Statistically Valid Inferences from Privacy Protected Data
For academic researchers to access data collected by private industry, balancing opposing interests is insufficient; we must instead use technology to solve political problems and make balancing unnecessary. We describe how this was accomplished with Facebook data by adapting innovations in constitutional design. To make data available more generally, we then propose a general-purpose data access and analysis system with mathematical guarantees of privacy for individuals who may be represented in the data and statistical guarantees for researchers analyzing it. We build on the standard of “differential privacy” but, unlike most such approaches, we also correct for the serious statistical biases induced by privacy-preserving procedures, provide a proper accounting for statistical uncertainty, and impose minimal constraints on the choice of data analytic methods and types of quantities that can be estimated. Just as data providers need differential privacy to protect individuals, they need inferential validity to protect individuals and society from fallacious scientific conclusions. We emphasize throughout ease of implementation and use, and high levels of computational efficiency. We also offer open source software that demonstrates how to implement all our methods. Based on joint work with Georgina Evans, Margaret Schwenzfeier, and Abhradeep Thakurta.
Host: Center for Data and Computing
Gary King is the Albert J. Weatherhead III University Professor at Harvard University — one of 25 with Harvard's most distinguished faculty title — and Director of the Institute for Quantitative Social Science. King develops and applies empirical methods in many areas of social science, focusing on innovations that span the range from statistical theory to practical application.
King is an elected Fellow in 8 honorary societies (National Academy of Sciences, American Statistical Association, American Association for the Advancement of Science, American Academy of Arts and Sciences, Society for Political Methodology, National Academy of Social Insurance, American Academy of Political and Social Science, and the Guggenheim Foundation) and has won more than 55 prizes and awards for his work. King was elected President of the Society for Political Methodology and Vice President of the American Political Science Association. He has been a member of the Senior Editorial Board at Science, Visiting Fellow at Oxford, and Senior Science Adviser to the World Health Organization. He has written more than 170 journal articles, 20 open source software packages, and 8 books.
King originally proposed the now widely accepted standard for fairness in legislative redistricting known as “partisan symmetry,” and the methods used by courts and parties to detect when partisan gerrymandering violates it. His “ecological inference” methods for inferring individual behavior from aggregate data are used in most jurisdictions applying the Voting Rights Act to detect racial gerrymandering. His book with Keohane and Verba, Designing Social Inquiry, helped launch the modern subfield of qualitative methods in political science; his book Unifying Political Methodology had a similar role for quantitative political methodology. His “Replication, Replication” article initiated the data sharing movement in political science, and his ongoing international “Dataverse” project supports the movement across fields. His “anchoring vignettes” approach to cross-cultural survey comparability has been used in more than 100 countries by researchers, governments, and others.

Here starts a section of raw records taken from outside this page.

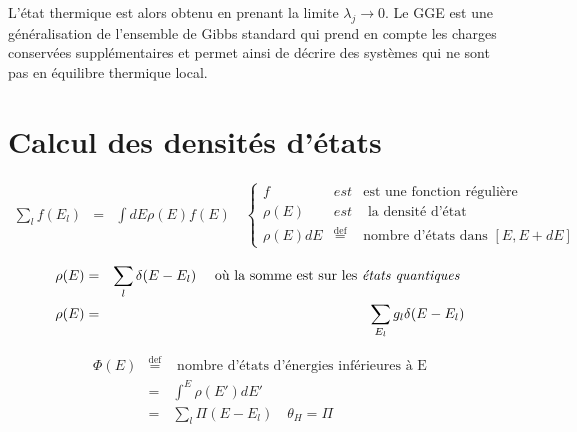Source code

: 	
	L'état thermique est alors obtenu en prenant la limite $\lambda_j \rightarrow 0$. Le GGE est une généralisation de l'ensemble de Gibbs standard qui prend en compte les charges conservées supplémentaires et permet ainsi de décrire des systèmes qui ne sont pas en équilibre thermique local.\\
	
	
	
	\section{Calcul des densités d'états}
        
        \begin{exer}             
            \centering            
        \end{exer}
                            
        
        
            \begin{eqnarray*}
                \sum_l f(E_l) & = & \int dE \rho(E) f(E) \quad \left \{ \begin{array}{rcl} f & est & \mbox{est une fonction régulière} \\ \rho(E) & est & \mbox{ la densité d'état} \\ \rho(E) dE & \overset{\mbox{def}}{=} & \mbox{nombre d'états dans } [E,E+dE]\end{array}\right.
            \end{eqnarray*}
            
            \begin{eqnarray*}
                \rho(E) & = & \sum_l \delta( E - E_l ) \quad \mbox{ où la somme est sur les {\em états quantiques }} \\
                \rho(E) & = & \sum_{E_l} g_l\delta( E - E_l )
            \end{eqnarray*}
            
            \begin{eqnarray*}
                \Phi (E) & \overset{\mbox{def}}{=} & \mbox{ nombre d'états d'énergies inférieures à E} \\
                & = &  \int^{E} \rho(E') dE' \\
                & = & \sum_l \Pi ( E - E_l )  \quad \theta_H = \Pi 
            \end{eqnarray*}
            

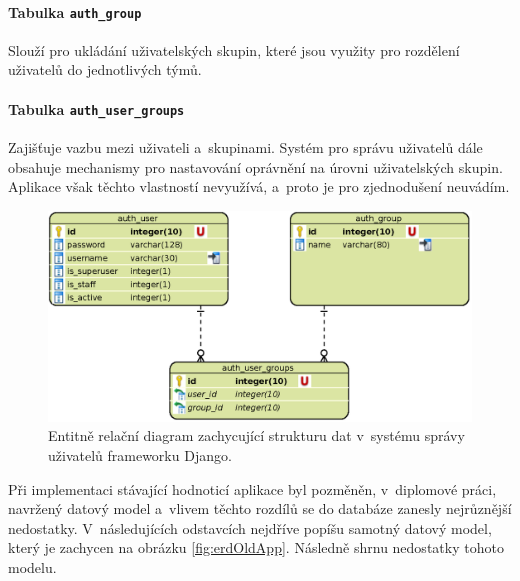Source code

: \documentclass[
  digital,
  twoside,
  table, 
  nolof, 
  nolot
]{fithesis3}
\begin{document}
\paragraph{Tabulka \texttt{auth\_group}} Slouží pro ukládání uživatelských skupin, které jsou využity pro rozdělení uživatelů do jednotlivých týmů. 

\paragraph{Tabulka \texttt{auth\_user\_groups}} Zajišťuje vazbu mezi uživateli a~skupinami. Systém pro správu uživatelů dále obsahuje mechanismy pro nastavování oprávnění na úrovni uživatelských skupin. Aplikace však těchto vlastností nevyužívá, a~proto je pro zjednodušení neuvádím.

\begin{figure}[h!]
    \centering
    \includegraphics[width=12cm]{images/ERD-django.eps}
    \caption{Entitně relační diagram zachycující strukturu dat v~systému správy uživatelů frameworku Django.}
    \label{fig:erdDjango}
\end{figure}

Při implementaci stávající hodnoticí aplikace byl pozměněn, v~diplomové práci, navržený datový model a~vlivem těchto rozdílů se do databáze zanesly nejrůznější nedostatky. V~následujících odstavcích nejdříve popíšu samotný datový model, který je zachycen na obrázku \ref{fig:erdOldApp}. Následně shrnu nedostatky tohoto modelu. 
\end{document}

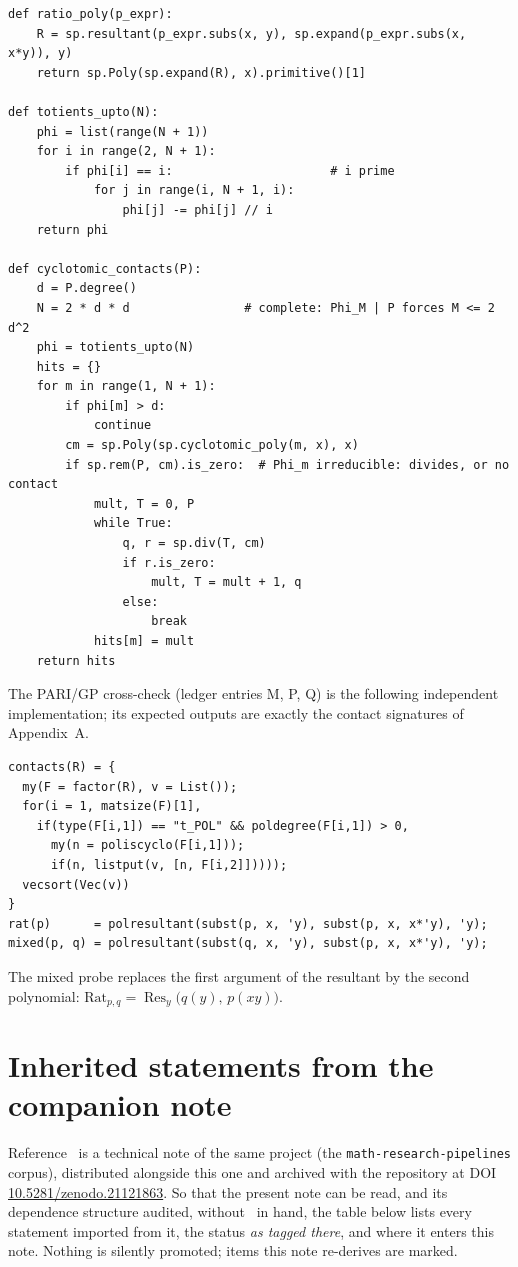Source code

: \documentclass[11pt]{article}
\theoremstyle{plain}
\theoremstyle{definition}
\theoremstyle{remark}
\newcommand{\Rat}{\mathrm{Rat}}
\DeclareMathOperator{\Res}{Res}
\begin{document}
\begin{verbatim}
def ratio_poly(p_expr):
    R = sp.resultant(p_expr.subs(x, y), sp.expand(p_expr.subs(x, x*y)), y)
    return sp.Poly(sp.expand(R), x).primitive()[1]

def totients_upto(N):
    phi = list(range(N + 1))
    for i in range(2, N + 1):
        if phi[i] == i:                      # i prime
            for j in range(i, N + 1, i):
                phi[j] -= phi[j] // i
    return phi

def cyclotomic_contacts(P):
    d = P.degree()
    N = 2 * d * d                # complete: Phi_M | P forces M <= 2 d^2
    phi = totients_upto(N)
    hits = {}
    for m in range(1, N + 1):
        if phi[m] > d:
            continue
        cm = sp.Poly(sp.cyclotomic_poly(m, x), x)
        if sp.rem(P, cm).is_zero:  # Phi_m irreducible: divides, or no contact
            mult, T = 0, P
            while True:
                q, r = sp.div(T, cm)
                if r.is_zero:
                    mult, T = mult + 1, q
                else:
                    break
            hits[m] = mult
    return hits
\end{verbatim}

\noindent The PARI/GP cross-check (ledger entries M, P, Q) is the following
independent implementation; its expected outputs are exactly the contact
signatures of Appendix~A.

\begin{verbatim}
contacts(R) = {
  my(F = factor(R), v = List());
  for(i = 1, matsize(F)[1],
    if(type(F[i,1]) == "t_POL" && poldegree(F[i,1]) > 0,
      my(n = poliscyclo(F[i,1]));
      if(n, listput(v, [n, F[i,2]]))));
  vecsort(Vec(v))
}
rat(p)      = polresultant(subst(p, x, 'y), subst(p, x, x*'y), 'y);
mixed(p, q) = polresultant(subst(q, x, 'y), subst(p, x, x*'y), 'y);
\end{verbatim}

\noindent The mixed probe replaces the first argument of the resultant by the
second polynomial: $\Rat_{p,q}=\Res_y\bigl(q(y),\,p(xy)\bigr)$.

\section{Inherited statements from the companion note}\label{app:inherited}

Reference~\cite{CMC} is a technical note of the same project
(the \texttt{math-research-pipelines} corpus), distributed alongside this
one and archived with the repository at DOI
\url{10.5281/zenodo.21121863}. So that the present note can be
read, and its dependence structure audited, without~\cite{CMC} in hand, the
table below lists every
statement imported from it, the status \emph{as tagged there}, and where it
enters this note. Nothing is silently promoted; items this note re-derives
are marked.
\end{document}
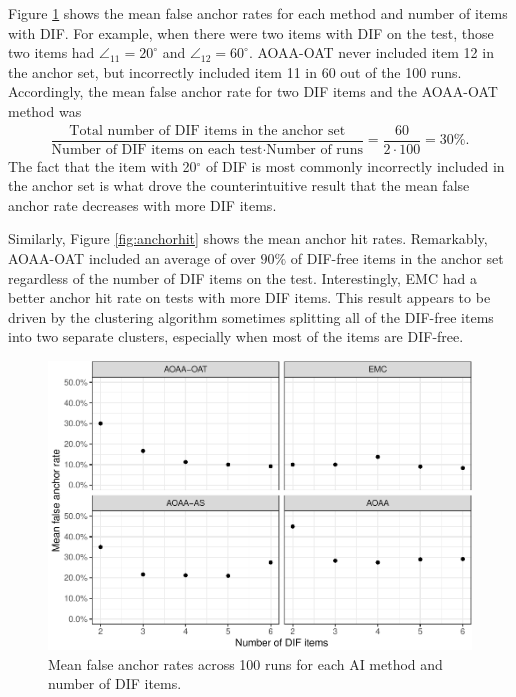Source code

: \documentclass[
  11pt,
]{article}
\begin{document}
Figure \ref{fig:anchorfalse} shows the mean false anchor rates for each method and number of items with DIF. For example, when there were two items with DIF on the test, those two items had \(\angle_{11} = 20^\circ\) and \(\angle_{12} = 60^\circ\). AOAA-OAT never included item 12 in the anchor set, but incorrectly included item 11 in 60 out of the 100 runs. Accordingly, the mean false anchor rate for two DIF items and the AOAA-OAT method was
\begin{align}
\dfrac{\text{Total number of DIF items in the anchor set}}{\text{Number of DIF items on each test} \cdot \text{Number of runs}} = \dfrac{60}{2 \cdot 100} = 30\%.
\end{align}
The fact that the item with 20\(^\circ\) of DIF is most commonly incorrectly included in the anchor set is what drove the counterintuitive result that the mean false anchor rate decreases with more DIF items.

Similarly, Figure \ref{fig:anchorhit} shows the mean anchor hit rates. Remarkably, AOAA-OAT included an average of over \(90\%\) of DIF-free items in the anchor set regardless of the number of DIF items on the test. Interestingly, EMC had a better anchor hit rate on tests with more DIF items. This result appears to be driven by the clustering algorithm sometimes splitting all of the DIF-free items into two separate clusters, especially when most of the items are DIF-free.

\begin{figure}[H]

{\centering \includegraphics[width=0.7\linewidth]{paper_files/figure-latex/anchorfalse-1} 

}

\caption{Mean false anchor rates across 100 runs for each AI method and number of DIF items.}\label{fig:anchorfalse}
\end{figure}
\end{document}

King pioneers “politically robust” research designs that make possible unusually large randomized experiments in politically difficult circumstances — including the largest ever randomized health policy experiment, to evaluate the Mexican universal health insurance program, and the only large scale randomized news media experiment. He has reverse engineered Chinese censorship and fabrication of social media posts, improved Social Security Trust Fund forecasts, and developed empirical methods and software widely used in academia, government, and private industry for automated text analysis, rare events, missing data, measurement error, causal inference, interpreting statistical results, and for forecasting elections, mortality rates, and international conflict.
King's work is widely read across scholarly fields and beyond academia. He was listed as the most cited political scientist of his cohort; among the group of “political scientists who have made the most important theoretical contributions” to the discipline “from its beginnings in the late-19th century to the present”; and on lists of the most highly cited researchers across the social sciences. King’s many former students and postdocs now hold positions at leading universities and companies around the world. He has collaborated with more than 250 scholars, including many of his students, on research for publication. He has served on more than 30 editorial, nonprofit, and corporate boards; as founding editor of The Political Methodologist, and on the governing councils of the American Political Science Association, Inter-university Consortium for Political and Social Research, Society for Political Methodology, Midwest Political Science Association, Center for the Advanced Study in the Behavioral Sciences, and the Institute for Data, Science, and Society.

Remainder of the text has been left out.